Abstract

One of the nagging questions the literary critic faces is the following: Does a writer have a message for his/her readership or a social responsibility towards his/her community? A propos, when we think that the liberal humanist perspective on literature – that literature has a utilitarian function beyond its aesthetic value – is outmoded, eclipsed by the celebration of postmodernist chaos and the ‘death of the author’, postcolonial writers remind us that, like the griot, the author cannot be dismissed, and art-for-art's sake is a luxury that the so-called Third World writer cannot afford, because the author is part of a community and thus embodies as well as reflects the values, dreams and fears of that community. As Foucault has demonstrated, ‘to be an author is not merely to have a certain factual relation to a text … it is, rather, to fulfil a certain socially and culturally defined role in relation to the text’ (Gutting 2005: 29). From slave narratives to postcolonial writings, one senses an urgent and earnest need not only to rehabilitate the image, but also to assert the identity and humanity of the slave, and the colonised and postcolonial subject.

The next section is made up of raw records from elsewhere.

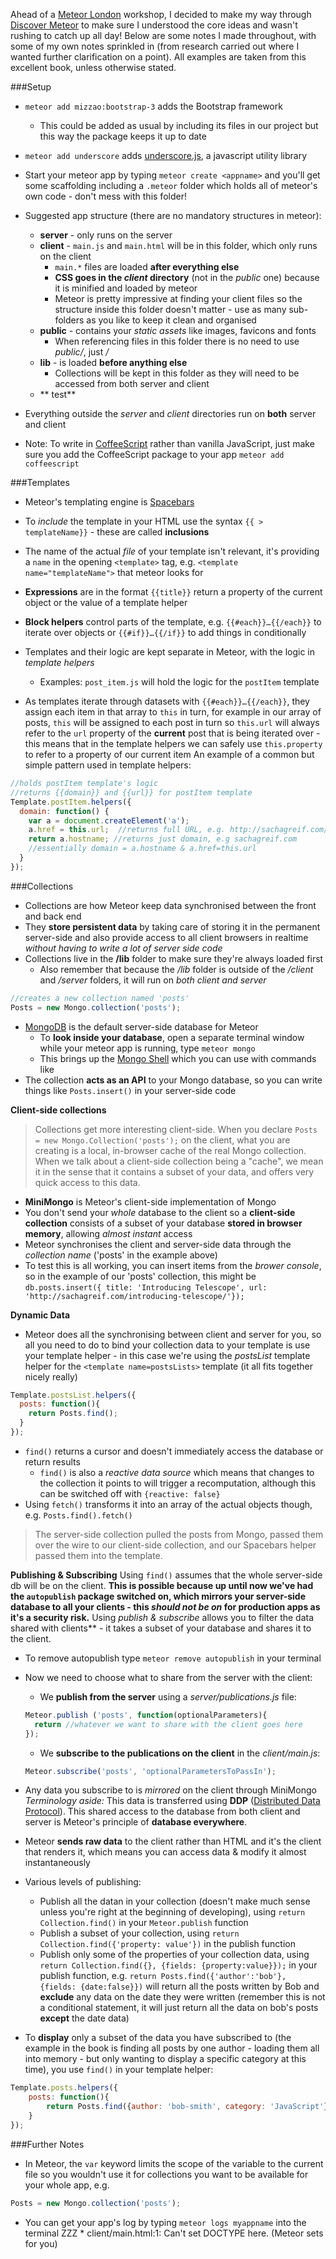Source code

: Ahead of a [Meteor London](http://www.meteorlondon.com) workshop, I decided to make my way through [Discover Meteor](https://book.discovermeteor.com/) to make sure I understood the core ideas and wasn't rushing to catch up all day!
Below are some notes I made throughout, with some of my own notes sprinkled in (from research carried out where I wanted further clarification on a point).
All examples are taken from this excellent book, unless otherwise stated.

###Setup
* `meteor add mizzao:bootstrap-3` adds the Bootstrap framework
  * This could be added as usual by including its files in our project but this way the package keeps it up to date
* `meteor add underscore` adds [underscore.js](http://underscorejs.org/), a javascript utility library

* Start your meteor app by typing `meteor create <appname>` and you'll get some scaffolding including a `.meteor` folder which holds all of meteor's own code - don't mess with this folder!  
* Suggested app structure (there are no mandatory structures in meteor):
  * **server** - only runs on the server
  * **client** - `main.js` and `main.html` will be in this folder, which only runs on the client
    * `main.*` files are loaded **after everything else**
    * **CSS goes in the _client_ directory** (not in the _public_ one) because it is minified and loaded by meteor
    * Meteor is pretty impressive at finding your client files so the structure inside this folder doesn't matter - use as many sub-folders as you like to keep it clean and organised
  * **public** - contains your _static assets_ like images, favicons and fonts
    * When referencing files in this folder there is no need to use _public/_, just _/<asset-name>_
  * **lib** - is loaded **before anything else**
    * Collections will be kept in this folder as they will need to be accessed from both server and client
  * ** test**
* Everything outside the _server_ and _client_ directories run on **both** server and client
* Note: To write in [CoffeeScript](http://coffeescript.org/) rather than vanilla JavaScript, just make sure you add the CoffeeScript package to your app `meteor add coffeescript`

###Templates
* Meteor's templating engine is [Spacebars](https://github.com/meteor/meteor/blob/devel/packages/spacebars/README.md)
* To _include_ the template in your HTML use the syntax `{{ > templateName}}` - these are called **inclusions**
* The name of the actual _file_ of your template isn't relevant, it's providing a `name` in the opening `<template>` tag, e.g. `<template name="templateName">` that meteor looks for
* **Expressions** are in the format `{{title}}` return a property of the current object or the value of a template helper
* **Block helpers** control parts of the template, e.g. `{{#each}}…{{/each}}` to iterate over objects or `{{#if}}…{{/if}}` to add things in conditionally

* Templates and their logic are kept separate in Meteor, with the logic in _template helpers_
  * Examples: `post_item.js` will hold the logic for the `postItem` template

* As templates iterate through datasets with `{{#each}}…{{/each}}`, they assign each item in that array to `this` in turn, for example in our array of posts, `this` will be assigned to each post in turn so `this.url` will always refer to the `url` property of the **current** post that is being iterated over - this means that in the template helpers we can safely use `this.property` to refer to a property of our current item
An example of a common but simple pattern used in template helpers:
```javascript
//holds postItem template's logic
//returns {{domain}} and {{url}} for postItem template
Template.postItem.helpers({
  domain: function() {
    var a = document.createElement('a');
    a.href = this.url;  //returns full URL, e.g. http://sachagreif.com/introducing-telescope/
    return a.hostname; //returns just domain, e.g sachagreif.com
    //essentially domain = a.hostname & a.href=this.url
  }
});
```

###Collections
* Collections are how Meteor keep data synchronised between the front and back end
* They **store persistent data** by taking care of storing it in the permanent server-side and also provide access to all client browsers in realtime _without having to write a lot of server side code_
* Collections live in the **/lib** folder to make sure they're always loaded first
  * Also remember that because the _/lib_ folder is outside of the _/client_ and _/server_ folders, it will run on _both client and server_
```javascript
//creates a new collection named 'posts'
Posts = new Mongo.collection('posts');
```
* [MongoDB](http://www.mongodb.org/) is the default server-side database for Meteor
  * To **look inside your database**, open a separate terminal window while your meteor app is running, type `meteor mongo`
  * This brings up the [Mongo Shell](http://docs.mongodb.org/v2.2/mongo/) which you can use with commands like
* The collection **acts as an API** to your Mongo database, so you can write things like `Posts.insert()` in your server-side code

**Client-side collections**
>Collections get more interesting client-side. When you declare `Posts = new Mongo.Collection('posts');` on the client, what you are creating is a local, in-browser cache of the real Mongo collection. When we talk about a client-side collection being a "cache", we mean it in the sense that it contains a subset of your data, and offers very quick access to this data.

* **MiniMongo** is Meteor's client-side implementation of Mongo
* You don't send your _whole_ database to the client so a **client-side collection** consists of a subset of your database **stored in browser memory**, allowing _almost instant_ access
* Meteor synchronises the client and server-side data through the _collection name_ ('posts' in the example above)
* To test this is all working, you can insert items from the _brower console_, so in the example of our 'posts' collection, this might be `db.posts.insert({ title: 'Introducing Telescope', url: 'http://sachagreif.com/introducing-telescope/'});`

**Dynamic Data**
* Meteor does all the synchronising between client and server for you, so all you need to do to bind your collection data to your template is use your template helper - in this case we're using the _postsList_ template helper for the `<template name=postsLists>` template (it all fits together nicely really)
```javascript
Template.postsList.helpers({
  posts: function(){
    return Posts.find();
  }
});
```
* `find()` returns a cursor and doesn't immediately access the database or return results
  * `find()` is also a _reactive data source_ which means that changes to the collection it points to will trigger a recomputation, although this can be switched off with `{reactive: false}`
* Using `fetch()` transforms it into an array of the actual objects though, e.g. `Posts.find().fetch()`
> The server-side collection pulled the posts from Mongo, passed them over the wire to our client-side collection, and our Spacebars helper passed them into the template.

**Publishing & Subscribing**
Using `find()` assumes that the whole server-side db will be on the client. **This is possible because up until now we've had the `autopublish` package switched on, which mirrors your server-side database to all your clients - this _should not be on_ for production apps as it's a security risk.** Using _publish & subscribe_ allows you to filter the data shared with clients** - it takes a subset of your database and shares it to the client.
* To remove autopublish type `meteor remove autopublish` in your terminal
* Now we need to choose what to share from the server with the client:
  * We **publish from the server** using a _server/publications.js_ file:
  ```javascript
  Meteor.publish ('posts', function(optionalParameters){
    return //whatever we want to share with the client goes here
  });
  ```
  * We **subscribe to the publications on the client** in the _client/main.js_:
  ```javascript
  Meteor.subscribe('posts', 'optionalParametersToPassIn');
  ```
* Any data you subscribe to is _mirrored_ on the client through MiniMongo
_Terminology aside:_ This data is transferred using **DDP** ([Distributed Data Protocol](http://www.eventedmind.com/posts/meteor-subscriptions-and-ddp)).
This shared access to the database from both client and server is Meteor's principle of **database everywhere**.
* Meteor **sends raw data** to the client rather than HTML and it's the client that renders it, which means you can access data & modify it almost instantaneously

* Various levels of publishing:
  * Publish all the datan in your collection (doesn't make much sense unless you're right at the beginning of developing), using `return Collection.find()` in your `Meteor.publish` function
  * Publish a subset of your collection, using `return Collection.find({'property: value'})` in the publish function
  * Publish only some of the properties of your collection data, using `return Collection.find({}, {fields: {property:value}});` in your publish function, e.g. `return Posts.find({'author':'bob'}, {fields: {date:false}})` will return all the posts written by Bob and **exclude** any data on the date they were written (remember this is not a conditional statement, it will just return all the data on bob's posts **except** the date data)

* To **display** only a subset of the data you have subscribed to (the example in the book is finding all posts by one author - loading them all into memory - but only wanting to display a specific category at this time), you use `find()` in your template helper:
```javascript
Template.posts.helpers({
    posts: function(){
        return Posts.find({author: 'bob-smith', category: 'JavaScript'});
    }
});
```








###Further Notes
* In Meteor, the `var` keyword limits the scope of the variable to the current file so you wouldn't use it for collections you want to be available for your whole app, e.g.
```javascript
Posts = new Mongo.collection('posts');
```
* You can get your app's log by typing `meteor logs myappname` into the terminal
ZZZ * client/main.html:1: Can't set DOCTYPE here.  (Meteor sets <!DOCTYPE html> for you)
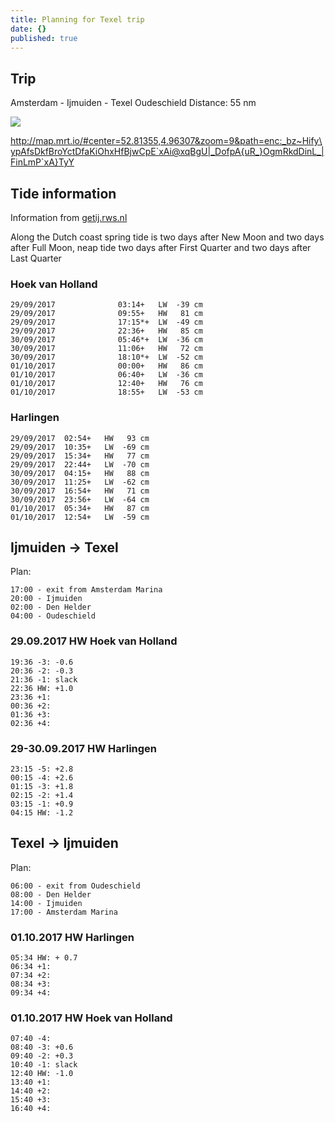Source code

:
 ```yaml
---
title: Planning for Texel trip
date: {}
published: true
---
```

## Trip
Amsterdam - Ijmuiden - Texel Oudeschield
Distance: 55 nm

![]({{site.baseurl}}/https://maps.googleapis.com/maps/api/staticmap?scale=2&size=400x200&maptype=roadmap&format=png&visual_refresh=true&zoom=8&path=enc:_bz~Hify\ypAfsDkfBroYctDfaKiOhxHfBjwCpE`xAi@xqBgU|_DofpA{uR_}OgmRkdDinL_|FinLmP`xA}TyY)

http://map.mrt.io/#center=52.81355,4.96307&zoom=9&path=enc:_bz~Hify\ypAfsDkfBroYctDfaKiOhxHfBjwCpE`xAi@xqBgU|_DofpA{uR_}OgmRkdDinL_|FinLmP`xA}TyY



## Tide information

Information from [getij.rws.nl](http://getij.rws.nl/export.cfm?format=txt&from=29-09-2017&to=02-10-2017&uitvoer=2&interval=10&lunarphase=yes&location=HOEKVHLD&Timezone=MET_DST&refPlane=NAP&graphRefPlane=NAP&taal=en)

Along the Dutch coast spring tide is two days after New Moon and two days after Full Moon, neap tide two days after First Quarter and two days after Last Quarter

### Hoek van Holland
```
29/09/2017              03:14+   LW  -39 cm
29/09/2017              09:55+   HW   81 cm
29/09/2017              17:15*+  LW  -49 cm
29/09/2017              22:36+   HW   85 cm
30/09/2017              05:46*+  LW  -36 cm
30/09/2017              11:06+   HW   72 cm
30/09/2017              18:10*+  LW  -52 cm
01/10/2017              00:00+   HW   86 cm
01/10/2017              06:40+   LW  -36 cm
01/10/2017              12:40+   HW   76 cm
01/10/2017              18:55+   LW  -53 cm
```

### Harlingen
```
29/09/2017  02:54+   HW   93 cm
29/09/2017  10:35+   LW  -69 cm
29/09/2017  15:34+   HW   77 cm
29/09/2017  22:44+   LW  -70 cm
30/09/2017  04:15+   HW   88 cm
30/09/2017  11:25+   LW  -62 cm
30/09/2017  16:54+   HW   71 cm
30/09/2017  23:56+   LW  -64 cm
01/10/2017  05:34+   HW   87 cm
01/10/2017  12:54+   LW  -59 cm
```


## Ijmuiden -> Texel

Plan:
```
17:00 - exit from Amsterdam Marina
20:00 - Ijmuiden
02:00 - Den Helder
04:00 - Oudeschield
```

### 29.09.2017 HW Hoek van Holland
```
19:36 -3: -0.6
20:36 -2: -0.3
21:36 -1: slack
22:36 HW: +1.0
23:36 +1: 
00:36 +2:
01:36 +3:
02:36 +4:
```

### 29-30.09.2017 HW Harlingen
```
23:15 -5: +2.8
00:15 -4: +2.6
01:15 -3: +1.8
02:15 -2: +1.4
03:15 -1: +0.9
04:15 HW: -1.2
```

## Texel -> Ijmuiden

Plan:
```
06:00 - exit from Oudeschield
08:00 - Den Helder
14:00 - Ijmuiden
17:00 - Amsterdam Marina
```

### 01.10.2017 HW Harlingen
```
05:34 HW: + 0.7
06:34 +1: 
07:34 +2:
08:34 +3:
09:34 +4:
```

### 01.10.2017 HW Hoek van Holland
```
07:40 -4:
08:40 -3: +0.6
09:40 -2: +0.3
10:40 -1: slack
12:40 HW: -1.0
13:40 +1:
14:40 +2:
15:40 +3:
16:40 +4:
```


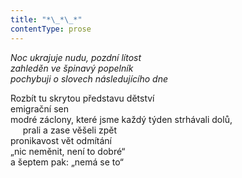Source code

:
 ```yaml
---
title: "*\_*\_*"
contentType: prose
---
```


<section>

_Noc ukrajuje nudu, pozdní lítost  
zahleděn ve špinavý popelník  
pochybuji o slovech následujícího dne_

Rozbít tu skrytou představu dětství  
emigrační sen  
modré záclony, které jsme každý týden strhávali dolů,  
     prali a zase věšeli zpět  
pronikavost vět odmítání  
„nic neměnit, není to dobré“  
a šeptem pak: „nemá se to“

</section>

On the African continent and in the African Diaspora, this ‘responsibility’ or duty is quite noticeable, and Peter Abrahams’ works, while emanating essentially from his South African milieu, assume this responsibility/need that transcends his country of birth, for at the centre of his oeuvre is humanity itself. This grounding of his works might even lead us to talk about his artistic vision, rather than an essential message. The apartheid days of South Africa cannot be divorced from Abrahams’ writings, neither can his adoptive country, Jamaica, be excluded from his artistic vision, as he returns persistently to issues of home and identity imbedded in the matrix of Pan-Africanism. In what follows, I explore these themes that exemplify, I argue, Peter Abrahams’ fundamental message or artistic vision.